The task: Scan the material for the word "like" and copy each line where it occurs.

Material to process:
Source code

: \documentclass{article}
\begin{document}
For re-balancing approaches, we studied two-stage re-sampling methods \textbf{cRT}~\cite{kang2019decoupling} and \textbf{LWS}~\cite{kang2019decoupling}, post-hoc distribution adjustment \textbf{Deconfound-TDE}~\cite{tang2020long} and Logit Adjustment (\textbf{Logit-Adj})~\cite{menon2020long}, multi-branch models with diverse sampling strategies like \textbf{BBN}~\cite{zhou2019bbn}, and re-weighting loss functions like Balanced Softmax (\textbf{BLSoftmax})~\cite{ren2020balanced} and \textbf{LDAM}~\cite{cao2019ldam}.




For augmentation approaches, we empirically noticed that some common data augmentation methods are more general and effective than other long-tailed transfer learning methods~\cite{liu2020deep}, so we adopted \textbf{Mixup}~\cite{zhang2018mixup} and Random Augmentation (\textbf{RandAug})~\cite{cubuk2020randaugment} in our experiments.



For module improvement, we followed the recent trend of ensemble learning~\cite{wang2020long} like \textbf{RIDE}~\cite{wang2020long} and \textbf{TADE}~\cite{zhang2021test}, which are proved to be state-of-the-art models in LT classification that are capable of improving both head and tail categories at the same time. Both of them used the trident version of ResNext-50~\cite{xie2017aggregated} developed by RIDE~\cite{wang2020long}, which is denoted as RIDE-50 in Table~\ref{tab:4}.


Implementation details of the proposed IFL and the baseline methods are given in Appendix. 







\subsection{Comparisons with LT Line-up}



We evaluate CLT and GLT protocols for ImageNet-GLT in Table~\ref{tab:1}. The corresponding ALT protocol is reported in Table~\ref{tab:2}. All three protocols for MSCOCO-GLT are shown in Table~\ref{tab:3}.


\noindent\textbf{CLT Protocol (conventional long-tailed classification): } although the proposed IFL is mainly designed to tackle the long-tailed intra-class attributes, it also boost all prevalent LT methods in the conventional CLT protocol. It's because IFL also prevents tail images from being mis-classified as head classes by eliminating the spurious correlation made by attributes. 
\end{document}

Task solution:
For re-balancing approaches, we studied two-stage re-sampling methods \textbf{cRT}~\cite{kang2019decoupling} and \textbf{LWS}~\cite{kang2019decoupling}, post-hoc distribution adjustment \textbf{Deconfound-TDE}~\cite{tang2020long} and Logit Adjustment (\textbf{Logit-Adj})~\cite{menon2020long}, multi-branch models with diverse sampling strategies like \textbf{BBN}~\cite{zhou2019bbn}, and re-weighting loss functions like Balanced Softmax (\textbf{BLSoftmax})~\cite{ren2020balanced} and \textbf{LDAM}~\cite{cao2019ldam}.
For module improvement, we followed the recent trend of ensemble learning~\cite{wang2020long} like \textbf{RIDE}~\cite{wang2020long} and \textbf{TADE}~\cite{zhang2021test}, which are proved to be state-of-the-art models in LT classification that are capable of improving both head and tail categories at the same time. Both of them used the trident version of ResNext-50~\cite{xie2017aggregated} developed by RIDE~\cite{wang2020long}, which is denoted as RIDE-50 in Table~\ref{tab:4}.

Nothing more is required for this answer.